The reference to the Constitution is just the start of it. L’Amour’s weakness for historical references and name-dropping is on full display in The Mountain Valley War. Indeed, he might set a personal record for such asides in the novel. Have your search engine ready.
— We hear of famous gunfighters, a long list that includes John Wesley Hardin, Wild Bill Hickok, Bat Masterson, Billy Brooks, Farmer Peel, John Bull, Ben Thompson, Cullen Baker, Bill Longley, Luke Short, Long-Haired Jim Courtright, the Earps, and John Ringo.
— We are told of the famous prize fighters of the day, including Jem Mace, Joe Goss, and Paddy Ryan.

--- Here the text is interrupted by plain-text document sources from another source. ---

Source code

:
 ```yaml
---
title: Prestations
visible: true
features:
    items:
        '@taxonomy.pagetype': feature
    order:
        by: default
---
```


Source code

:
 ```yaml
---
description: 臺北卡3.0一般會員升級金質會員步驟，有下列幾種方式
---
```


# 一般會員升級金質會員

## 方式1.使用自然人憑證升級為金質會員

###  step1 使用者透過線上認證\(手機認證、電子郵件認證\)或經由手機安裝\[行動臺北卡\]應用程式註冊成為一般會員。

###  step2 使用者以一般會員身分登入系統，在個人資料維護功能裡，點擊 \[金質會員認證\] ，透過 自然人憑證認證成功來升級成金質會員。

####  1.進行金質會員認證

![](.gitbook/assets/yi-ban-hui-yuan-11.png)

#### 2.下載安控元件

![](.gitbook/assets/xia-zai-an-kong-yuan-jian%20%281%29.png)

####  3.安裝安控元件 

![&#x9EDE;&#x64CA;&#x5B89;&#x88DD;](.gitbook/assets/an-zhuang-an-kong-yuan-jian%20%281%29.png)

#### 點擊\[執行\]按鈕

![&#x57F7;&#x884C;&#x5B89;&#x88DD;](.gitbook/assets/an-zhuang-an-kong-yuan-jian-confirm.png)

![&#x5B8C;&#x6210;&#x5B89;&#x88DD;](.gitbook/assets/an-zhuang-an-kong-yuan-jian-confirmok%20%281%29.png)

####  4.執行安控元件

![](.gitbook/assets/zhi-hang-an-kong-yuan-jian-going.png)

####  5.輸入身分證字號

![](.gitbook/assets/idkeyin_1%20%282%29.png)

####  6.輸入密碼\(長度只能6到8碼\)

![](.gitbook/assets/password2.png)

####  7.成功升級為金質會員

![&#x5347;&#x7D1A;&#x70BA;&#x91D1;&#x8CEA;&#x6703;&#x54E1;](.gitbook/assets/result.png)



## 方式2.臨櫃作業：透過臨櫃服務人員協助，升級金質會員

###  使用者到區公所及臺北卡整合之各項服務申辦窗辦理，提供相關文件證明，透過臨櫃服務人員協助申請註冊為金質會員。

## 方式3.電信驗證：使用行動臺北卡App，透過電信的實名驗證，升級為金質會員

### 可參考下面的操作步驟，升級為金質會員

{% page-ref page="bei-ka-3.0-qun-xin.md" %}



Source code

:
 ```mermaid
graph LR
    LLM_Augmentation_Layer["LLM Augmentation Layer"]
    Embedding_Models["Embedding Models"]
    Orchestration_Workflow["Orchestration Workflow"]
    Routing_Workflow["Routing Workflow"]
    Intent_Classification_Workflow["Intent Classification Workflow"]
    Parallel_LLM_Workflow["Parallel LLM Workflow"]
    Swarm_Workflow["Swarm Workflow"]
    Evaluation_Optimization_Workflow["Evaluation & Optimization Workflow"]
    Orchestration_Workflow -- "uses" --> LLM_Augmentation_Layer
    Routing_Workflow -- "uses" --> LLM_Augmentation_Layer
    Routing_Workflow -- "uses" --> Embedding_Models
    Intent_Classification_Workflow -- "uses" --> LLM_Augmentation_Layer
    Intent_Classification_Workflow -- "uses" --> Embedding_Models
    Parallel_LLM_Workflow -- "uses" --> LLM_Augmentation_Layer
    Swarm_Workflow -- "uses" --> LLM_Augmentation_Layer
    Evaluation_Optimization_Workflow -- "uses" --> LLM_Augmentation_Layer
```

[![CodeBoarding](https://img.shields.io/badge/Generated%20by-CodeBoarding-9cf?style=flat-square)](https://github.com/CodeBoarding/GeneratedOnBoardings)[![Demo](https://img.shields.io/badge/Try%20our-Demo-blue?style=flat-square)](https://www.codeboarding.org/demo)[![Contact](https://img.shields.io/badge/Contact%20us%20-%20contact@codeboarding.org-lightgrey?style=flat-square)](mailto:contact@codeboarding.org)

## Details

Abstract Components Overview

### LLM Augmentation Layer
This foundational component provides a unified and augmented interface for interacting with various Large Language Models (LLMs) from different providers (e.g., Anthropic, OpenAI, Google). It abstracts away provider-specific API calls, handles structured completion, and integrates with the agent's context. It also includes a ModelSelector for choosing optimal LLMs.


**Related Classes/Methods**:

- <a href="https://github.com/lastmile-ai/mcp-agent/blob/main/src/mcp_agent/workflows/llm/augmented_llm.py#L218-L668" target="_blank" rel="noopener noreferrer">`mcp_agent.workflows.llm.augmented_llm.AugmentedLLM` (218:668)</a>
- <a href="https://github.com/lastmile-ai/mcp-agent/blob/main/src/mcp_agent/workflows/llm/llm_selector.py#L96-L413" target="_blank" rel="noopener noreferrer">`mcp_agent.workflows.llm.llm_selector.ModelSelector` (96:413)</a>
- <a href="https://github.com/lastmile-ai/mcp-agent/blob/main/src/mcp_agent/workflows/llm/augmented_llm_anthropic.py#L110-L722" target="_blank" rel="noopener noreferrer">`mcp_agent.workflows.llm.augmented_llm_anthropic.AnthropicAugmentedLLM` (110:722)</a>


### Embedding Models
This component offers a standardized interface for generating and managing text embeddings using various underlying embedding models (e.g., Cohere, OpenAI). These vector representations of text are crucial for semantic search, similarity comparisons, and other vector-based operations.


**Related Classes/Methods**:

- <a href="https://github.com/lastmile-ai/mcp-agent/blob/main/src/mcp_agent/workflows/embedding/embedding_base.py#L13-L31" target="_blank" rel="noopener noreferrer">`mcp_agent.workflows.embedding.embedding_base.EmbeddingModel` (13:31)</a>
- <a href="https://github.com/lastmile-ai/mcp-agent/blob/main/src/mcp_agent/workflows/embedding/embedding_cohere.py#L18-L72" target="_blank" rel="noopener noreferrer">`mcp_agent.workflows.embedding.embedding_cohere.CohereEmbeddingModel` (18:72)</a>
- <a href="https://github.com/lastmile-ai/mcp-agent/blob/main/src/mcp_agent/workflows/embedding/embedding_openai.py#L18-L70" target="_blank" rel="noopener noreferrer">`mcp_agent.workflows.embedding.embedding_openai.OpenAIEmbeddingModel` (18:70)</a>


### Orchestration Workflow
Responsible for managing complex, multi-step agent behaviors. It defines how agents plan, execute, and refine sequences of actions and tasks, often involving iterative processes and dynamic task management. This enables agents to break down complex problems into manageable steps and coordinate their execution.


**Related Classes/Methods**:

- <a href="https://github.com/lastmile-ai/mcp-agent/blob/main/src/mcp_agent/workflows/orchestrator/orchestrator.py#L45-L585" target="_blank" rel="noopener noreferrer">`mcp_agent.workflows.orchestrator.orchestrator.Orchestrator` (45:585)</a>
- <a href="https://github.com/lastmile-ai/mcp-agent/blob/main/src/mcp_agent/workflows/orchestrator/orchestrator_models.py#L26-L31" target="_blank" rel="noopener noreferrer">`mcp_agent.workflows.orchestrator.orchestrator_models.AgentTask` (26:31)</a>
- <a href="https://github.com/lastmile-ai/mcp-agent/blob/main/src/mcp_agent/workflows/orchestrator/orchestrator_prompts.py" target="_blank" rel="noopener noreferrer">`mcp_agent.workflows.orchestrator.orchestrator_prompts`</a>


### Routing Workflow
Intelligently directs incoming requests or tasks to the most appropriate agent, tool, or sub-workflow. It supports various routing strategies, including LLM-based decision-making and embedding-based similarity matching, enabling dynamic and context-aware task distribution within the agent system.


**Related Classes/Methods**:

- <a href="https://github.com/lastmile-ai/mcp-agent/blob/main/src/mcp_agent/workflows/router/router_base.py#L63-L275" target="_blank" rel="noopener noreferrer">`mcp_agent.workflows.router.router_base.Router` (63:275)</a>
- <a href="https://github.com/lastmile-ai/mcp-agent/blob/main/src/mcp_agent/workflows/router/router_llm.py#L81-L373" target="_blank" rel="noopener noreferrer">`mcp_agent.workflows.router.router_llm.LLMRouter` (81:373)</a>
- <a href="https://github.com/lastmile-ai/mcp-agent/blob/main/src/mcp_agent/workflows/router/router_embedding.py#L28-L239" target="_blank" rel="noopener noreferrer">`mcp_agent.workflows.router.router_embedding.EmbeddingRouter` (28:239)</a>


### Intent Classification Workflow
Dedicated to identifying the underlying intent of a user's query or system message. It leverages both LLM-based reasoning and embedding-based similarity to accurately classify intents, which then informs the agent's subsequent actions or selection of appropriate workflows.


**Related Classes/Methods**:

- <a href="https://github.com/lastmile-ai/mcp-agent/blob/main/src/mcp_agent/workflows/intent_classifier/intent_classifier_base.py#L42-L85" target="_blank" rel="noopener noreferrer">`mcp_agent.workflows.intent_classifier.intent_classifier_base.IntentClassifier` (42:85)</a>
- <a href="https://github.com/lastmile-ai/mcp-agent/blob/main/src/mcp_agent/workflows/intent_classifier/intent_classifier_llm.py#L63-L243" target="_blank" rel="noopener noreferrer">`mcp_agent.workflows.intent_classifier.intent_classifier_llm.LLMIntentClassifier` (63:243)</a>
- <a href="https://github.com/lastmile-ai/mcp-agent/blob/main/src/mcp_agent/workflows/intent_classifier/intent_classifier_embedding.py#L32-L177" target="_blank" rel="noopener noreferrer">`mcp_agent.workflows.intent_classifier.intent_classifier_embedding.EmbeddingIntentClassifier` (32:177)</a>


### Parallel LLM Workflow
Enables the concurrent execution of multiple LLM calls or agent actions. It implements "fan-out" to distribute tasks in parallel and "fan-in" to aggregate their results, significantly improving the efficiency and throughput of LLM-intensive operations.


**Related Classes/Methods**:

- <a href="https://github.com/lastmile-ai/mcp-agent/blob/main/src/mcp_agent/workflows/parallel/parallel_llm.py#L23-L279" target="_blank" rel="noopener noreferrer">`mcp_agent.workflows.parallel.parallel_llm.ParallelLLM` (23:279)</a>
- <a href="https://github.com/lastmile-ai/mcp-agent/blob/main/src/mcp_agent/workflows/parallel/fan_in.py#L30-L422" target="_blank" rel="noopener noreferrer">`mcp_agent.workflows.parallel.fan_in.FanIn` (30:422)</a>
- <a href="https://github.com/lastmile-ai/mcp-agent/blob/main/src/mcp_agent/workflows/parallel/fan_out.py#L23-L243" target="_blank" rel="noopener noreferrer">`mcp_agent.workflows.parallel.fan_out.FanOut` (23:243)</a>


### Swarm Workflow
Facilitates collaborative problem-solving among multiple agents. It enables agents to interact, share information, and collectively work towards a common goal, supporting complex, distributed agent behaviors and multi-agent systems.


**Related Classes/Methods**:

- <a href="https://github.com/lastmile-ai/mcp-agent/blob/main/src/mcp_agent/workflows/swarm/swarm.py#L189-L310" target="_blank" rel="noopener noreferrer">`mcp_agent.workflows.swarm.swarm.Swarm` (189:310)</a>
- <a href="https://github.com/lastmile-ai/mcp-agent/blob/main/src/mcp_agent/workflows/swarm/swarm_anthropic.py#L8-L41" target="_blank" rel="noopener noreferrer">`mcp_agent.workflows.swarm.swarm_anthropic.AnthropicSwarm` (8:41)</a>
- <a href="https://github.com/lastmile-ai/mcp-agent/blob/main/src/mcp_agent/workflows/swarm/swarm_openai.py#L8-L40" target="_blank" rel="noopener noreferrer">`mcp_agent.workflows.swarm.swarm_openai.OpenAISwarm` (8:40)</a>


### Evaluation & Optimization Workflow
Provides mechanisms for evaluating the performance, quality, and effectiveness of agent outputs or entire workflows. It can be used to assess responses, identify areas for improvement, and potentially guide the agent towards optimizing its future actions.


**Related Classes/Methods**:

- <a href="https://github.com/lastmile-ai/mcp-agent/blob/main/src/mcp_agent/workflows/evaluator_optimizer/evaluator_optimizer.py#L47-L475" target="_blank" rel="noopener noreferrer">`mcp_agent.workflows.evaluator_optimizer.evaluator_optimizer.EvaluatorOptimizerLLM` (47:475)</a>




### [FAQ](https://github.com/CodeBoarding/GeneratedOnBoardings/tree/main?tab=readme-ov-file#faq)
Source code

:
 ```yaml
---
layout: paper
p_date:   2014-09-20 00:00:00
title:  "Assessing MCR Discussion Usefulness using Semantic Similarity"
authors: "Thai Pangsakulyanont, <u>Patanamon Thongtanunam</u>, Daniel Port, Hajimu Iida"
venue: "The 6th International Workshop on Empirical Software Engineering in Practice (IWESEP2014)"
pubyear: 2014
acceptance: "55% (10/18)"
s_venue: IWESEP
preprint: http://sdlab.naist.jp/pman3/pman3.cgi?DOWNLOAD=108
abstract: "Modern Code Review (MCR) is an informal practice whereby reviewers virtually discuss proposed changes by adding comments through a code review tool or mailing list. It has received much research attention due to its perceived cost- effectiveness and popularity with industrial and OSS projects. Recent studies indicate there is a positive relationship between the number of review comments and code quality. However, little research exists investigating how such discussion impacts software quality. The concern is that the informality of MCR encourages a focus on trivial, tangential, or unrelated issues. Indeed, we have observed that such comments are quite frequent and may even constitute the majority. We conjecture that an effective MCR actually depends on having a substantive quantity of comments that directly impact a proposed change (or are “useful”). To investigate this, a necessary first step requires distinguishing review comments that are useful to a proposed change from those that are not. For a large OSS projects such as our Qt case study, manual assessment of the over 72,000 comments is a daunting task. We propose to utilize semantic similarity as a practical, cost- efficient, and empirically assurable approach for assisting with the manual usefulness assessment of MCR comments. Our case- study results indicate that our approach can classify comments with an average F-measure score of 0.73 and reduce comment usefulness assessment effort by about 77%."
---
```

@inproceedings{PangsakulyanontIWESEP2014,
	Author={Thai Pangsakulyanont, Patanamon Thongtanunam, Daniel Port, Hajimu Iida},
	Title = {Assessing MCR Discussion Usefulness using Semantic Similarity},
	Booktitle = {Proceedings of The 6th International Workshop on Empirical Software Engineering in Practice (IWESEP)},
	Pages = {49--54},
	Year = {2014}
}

— L’Amour tells us about famous duelists throughout history, often with a great deal of embellishment, including the Chevalier d’Andrieux (who killed, per the legends, seventy-two men), and old Andy Jackson himself, who killed Charles Dickinson in a duel in 1806. Alexander Hamilton and Aaron Burr are noted, of course, but also, more improbably, the Russian writer Alexander Pushkin. Then there is Alexander Keith McClung, a nephew of former Chief Justice Marshall, the so-called Black Knight of the South. L’Amour writes that “it had been rumored that [he] had killed over a hundred men,” but in fact McClung was a drunk, a gambler, and a boor whose tally was probably more like fourteen, and who died by suicide at 44.
— Ranging farther afield, L’Amour mentions Ethan Allen, Daniel Boone, Kit Carson, Jim Bridger, and the Green Mountain Boys. We get the chance to look up Major Patrick Ferguson, of the British Army in the War of Independence, who was defeated by American irregulars at the Battle of King Mountain. The rifle he invented, which had a remarkably high rate of fire for its day but suffered from technical problems, is featured in, and lends its name to, L’Amour’s novel from 1973, The Ferguson Rifle.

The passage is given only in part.